▶ [Task brief] In the lines below, look for "IMAP". Copy each line where it appears.
═════ Data listing
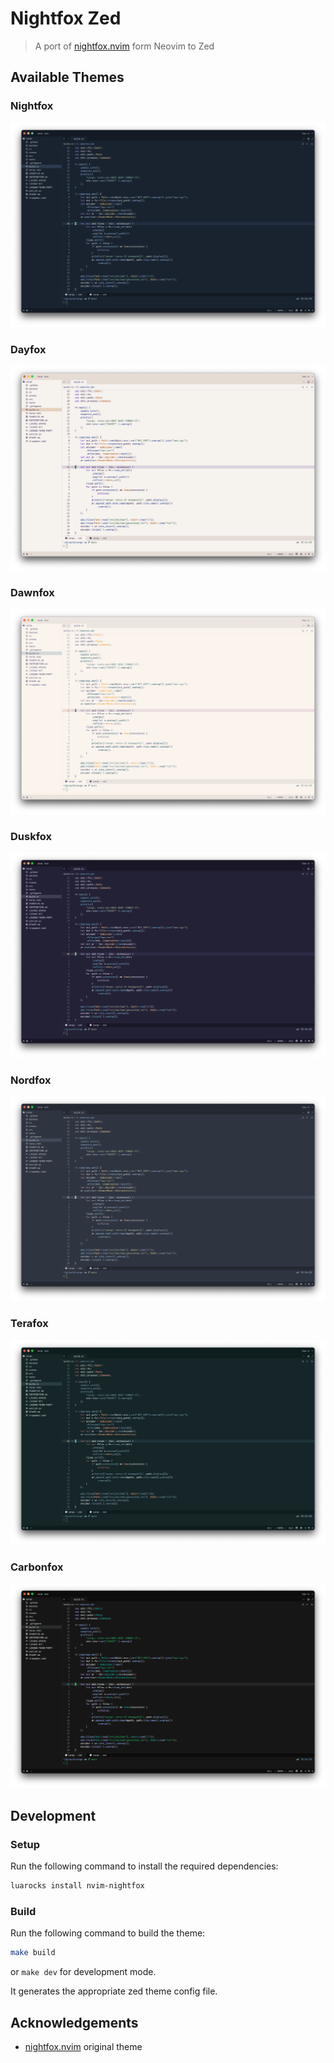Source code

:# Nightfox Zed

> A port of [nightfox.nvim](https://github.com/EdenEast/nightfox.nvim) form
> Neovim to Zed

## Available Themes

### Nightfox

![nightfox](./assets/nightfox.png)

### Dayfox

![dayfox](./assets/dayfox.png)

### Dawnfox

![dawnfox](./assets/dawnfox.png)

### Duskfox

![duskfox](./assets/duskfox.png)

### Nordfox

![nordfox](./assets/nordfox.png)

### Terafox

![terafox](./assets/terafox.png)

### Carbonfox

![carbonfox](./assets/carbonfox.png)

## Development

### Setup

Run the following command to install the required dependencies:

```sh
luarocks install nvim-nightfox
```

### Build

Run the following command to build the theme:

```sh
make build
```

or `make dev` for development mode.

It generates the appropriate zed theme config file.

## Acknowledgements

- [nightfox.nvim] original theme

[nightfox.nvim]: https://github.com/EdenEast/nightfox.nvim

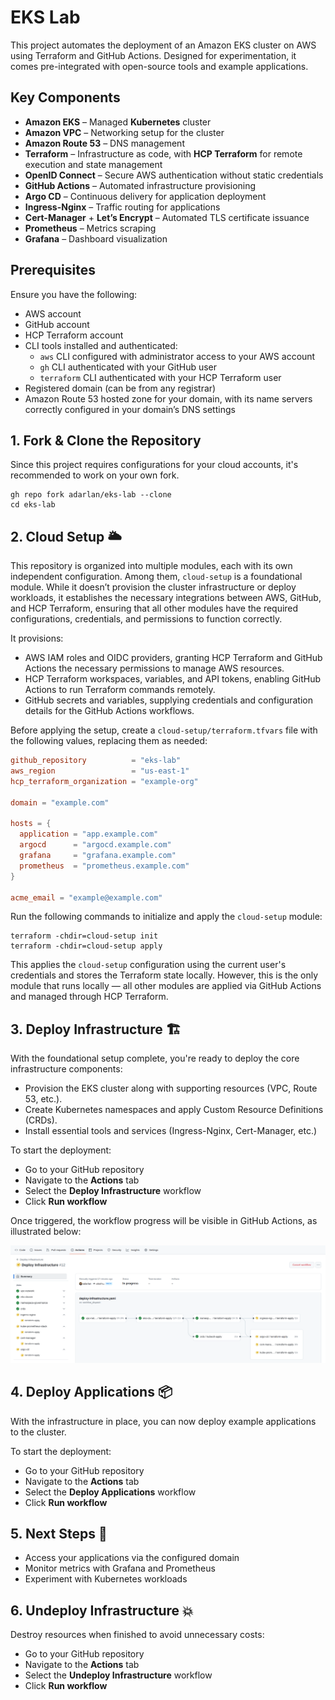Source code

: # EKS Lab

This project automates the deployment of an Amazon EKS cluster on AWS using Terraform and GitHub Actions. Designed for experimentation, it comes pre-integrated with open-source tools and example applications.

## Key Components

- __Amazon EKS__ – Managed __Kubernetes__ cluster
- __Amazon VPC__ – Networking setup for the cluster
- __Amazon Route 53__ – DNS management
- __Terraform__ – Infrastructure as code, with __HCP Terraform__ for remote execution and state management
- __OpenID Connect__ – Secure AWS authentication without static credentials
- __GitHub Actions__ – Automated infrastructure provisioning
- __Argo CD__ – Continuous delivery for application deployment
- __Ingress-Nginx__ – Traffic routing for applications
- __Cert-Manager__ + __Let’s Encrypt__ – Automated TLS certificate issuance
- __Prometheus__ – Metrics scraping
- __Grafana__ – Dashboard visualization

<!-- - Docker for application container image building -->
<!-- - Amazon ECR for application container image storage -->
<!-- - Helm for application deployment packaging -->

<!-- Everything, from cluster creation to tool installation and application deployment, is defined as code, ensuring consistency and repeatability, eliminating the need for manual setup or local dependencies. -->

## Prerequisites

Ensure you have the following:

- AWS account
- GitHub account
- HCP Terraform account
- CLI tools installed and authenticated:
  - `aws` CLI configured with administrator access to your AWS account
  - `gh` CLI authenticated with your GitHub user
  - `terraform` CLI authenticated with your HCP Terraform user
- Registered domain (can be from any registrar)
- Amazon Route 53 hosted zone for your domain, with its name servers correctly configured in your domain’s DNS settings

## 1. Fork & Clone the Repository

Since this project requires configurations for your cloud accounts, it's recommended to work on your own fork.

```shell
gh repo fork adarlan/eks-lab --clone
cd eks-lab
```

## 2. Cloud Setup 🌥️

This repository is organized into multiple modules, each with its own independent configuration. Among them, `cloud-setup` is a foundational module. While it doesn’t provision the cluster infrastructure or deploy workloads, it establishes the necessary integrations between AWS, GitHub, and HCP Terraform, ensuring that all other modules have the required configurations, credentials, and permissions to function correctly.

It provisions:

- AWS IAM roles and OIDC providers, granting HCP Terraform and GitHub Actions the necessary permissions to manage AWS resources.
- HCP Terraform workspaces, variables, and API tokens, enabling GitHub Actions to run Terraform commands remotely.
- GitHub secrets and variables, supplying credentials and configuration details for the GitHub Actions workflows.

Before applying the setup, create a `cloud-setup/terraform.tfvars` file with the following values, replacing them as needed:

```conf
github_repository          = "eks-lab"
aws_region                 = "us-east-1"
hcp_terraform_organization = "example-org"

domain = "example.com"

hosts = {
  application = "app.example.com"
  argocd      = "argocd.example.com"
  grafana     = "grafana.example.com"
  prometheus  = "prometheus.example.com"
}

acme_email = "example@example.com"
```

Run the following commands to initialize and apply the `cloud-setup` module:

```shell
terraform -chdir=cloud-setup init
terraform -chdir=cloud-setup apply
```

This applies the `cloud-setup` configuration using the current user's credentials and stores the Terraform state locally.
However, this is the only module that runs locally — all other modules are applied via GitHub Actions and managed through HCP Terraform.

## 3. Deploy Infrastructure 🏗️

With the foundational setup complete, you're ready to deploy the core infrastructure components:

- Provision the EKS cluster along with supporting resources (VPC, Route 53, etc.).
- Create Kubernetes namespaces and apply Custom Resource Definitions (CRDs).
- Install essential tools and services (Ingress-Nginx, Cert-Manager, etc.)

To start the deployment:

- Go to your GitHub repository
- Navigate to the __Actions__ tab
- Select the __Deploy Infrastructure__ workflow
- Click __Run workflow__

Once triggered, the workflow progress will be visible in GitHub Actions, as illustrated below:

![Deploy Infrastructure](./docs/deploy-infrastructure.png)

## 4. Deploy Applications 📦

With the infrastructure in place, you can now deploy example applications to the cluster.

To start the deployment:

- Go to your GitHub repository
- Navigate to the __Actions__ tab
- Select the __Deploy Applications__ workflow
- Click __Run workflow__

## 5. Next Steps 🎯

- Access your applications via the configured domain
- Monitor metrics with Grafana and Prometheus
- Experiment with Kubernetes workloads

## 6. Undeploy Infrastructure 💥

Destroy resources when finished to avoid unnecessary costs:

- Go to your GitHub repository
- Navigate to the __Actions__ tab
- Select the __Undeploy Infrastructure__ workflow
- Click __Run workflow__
══════════
═════ Data listing
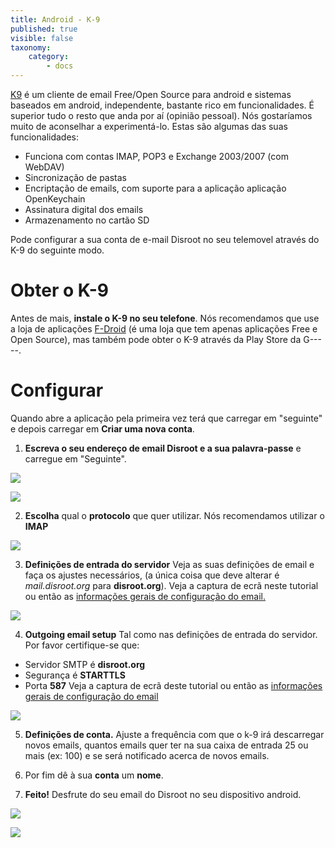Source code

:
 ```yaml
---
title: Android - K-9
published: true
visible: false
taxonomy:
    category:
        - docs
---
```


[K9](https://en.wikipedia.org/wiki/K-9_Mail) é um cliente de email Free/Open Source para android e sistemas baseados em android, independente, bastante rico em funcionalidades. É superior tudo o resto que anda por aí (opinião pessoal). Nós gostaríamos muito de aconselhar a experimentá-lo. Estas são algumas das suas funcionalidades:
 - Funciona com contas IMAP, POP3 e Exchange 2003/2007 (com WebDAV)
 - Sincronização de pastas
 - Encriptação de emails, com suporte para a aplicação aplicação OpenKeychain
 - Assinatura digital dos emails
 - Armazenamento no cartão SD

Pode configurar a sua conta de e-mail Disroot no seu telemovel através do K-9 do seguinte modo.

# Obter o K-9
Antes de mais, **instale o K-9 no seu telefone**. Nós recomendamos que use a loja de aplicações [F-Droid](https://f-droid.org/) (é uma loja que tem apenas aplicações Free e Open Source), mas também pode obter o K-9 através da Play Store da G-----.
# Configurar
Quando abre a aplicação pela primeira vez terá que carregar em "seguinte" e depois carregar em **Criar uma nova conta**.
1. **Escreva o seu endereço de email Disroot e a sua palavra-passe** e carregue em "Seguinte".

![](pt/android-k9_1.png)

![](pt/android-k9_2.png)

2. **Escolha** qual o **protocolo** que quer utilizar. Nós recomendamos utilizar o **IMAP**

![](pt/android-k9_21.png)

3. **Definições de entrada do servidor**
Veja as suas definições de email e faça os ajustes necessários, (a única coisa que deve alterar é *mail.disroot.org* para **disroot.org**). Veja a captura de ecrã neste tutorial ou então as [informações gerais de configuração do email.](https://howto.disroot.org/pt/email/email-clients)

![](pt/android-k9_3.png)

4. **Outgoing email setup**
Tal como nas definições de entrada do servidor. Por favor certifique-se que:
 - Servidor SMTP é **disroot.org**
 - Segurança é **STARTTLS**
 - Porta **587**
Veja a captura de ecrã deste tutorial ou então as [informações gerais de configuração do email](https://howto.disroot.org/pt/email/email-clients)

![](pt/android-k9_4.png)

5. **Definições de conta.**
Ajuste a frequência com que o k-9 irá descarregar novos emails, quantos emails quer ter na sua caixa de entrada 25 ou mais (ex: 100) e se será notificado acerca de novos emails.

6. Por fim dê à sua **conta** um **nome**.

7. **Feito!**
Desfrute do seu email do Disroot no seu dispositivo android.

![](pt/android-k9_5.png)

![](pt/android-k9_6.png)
══════════
▶ [Answer to this problem]
 - Funciona com contas IMAP, POP3 e Exchange 2003/2007 (com WebDAV)
2. **Escolha** qual o **protocolo** que quer utilizar. Nós recomendamos utilizar o **IMAP**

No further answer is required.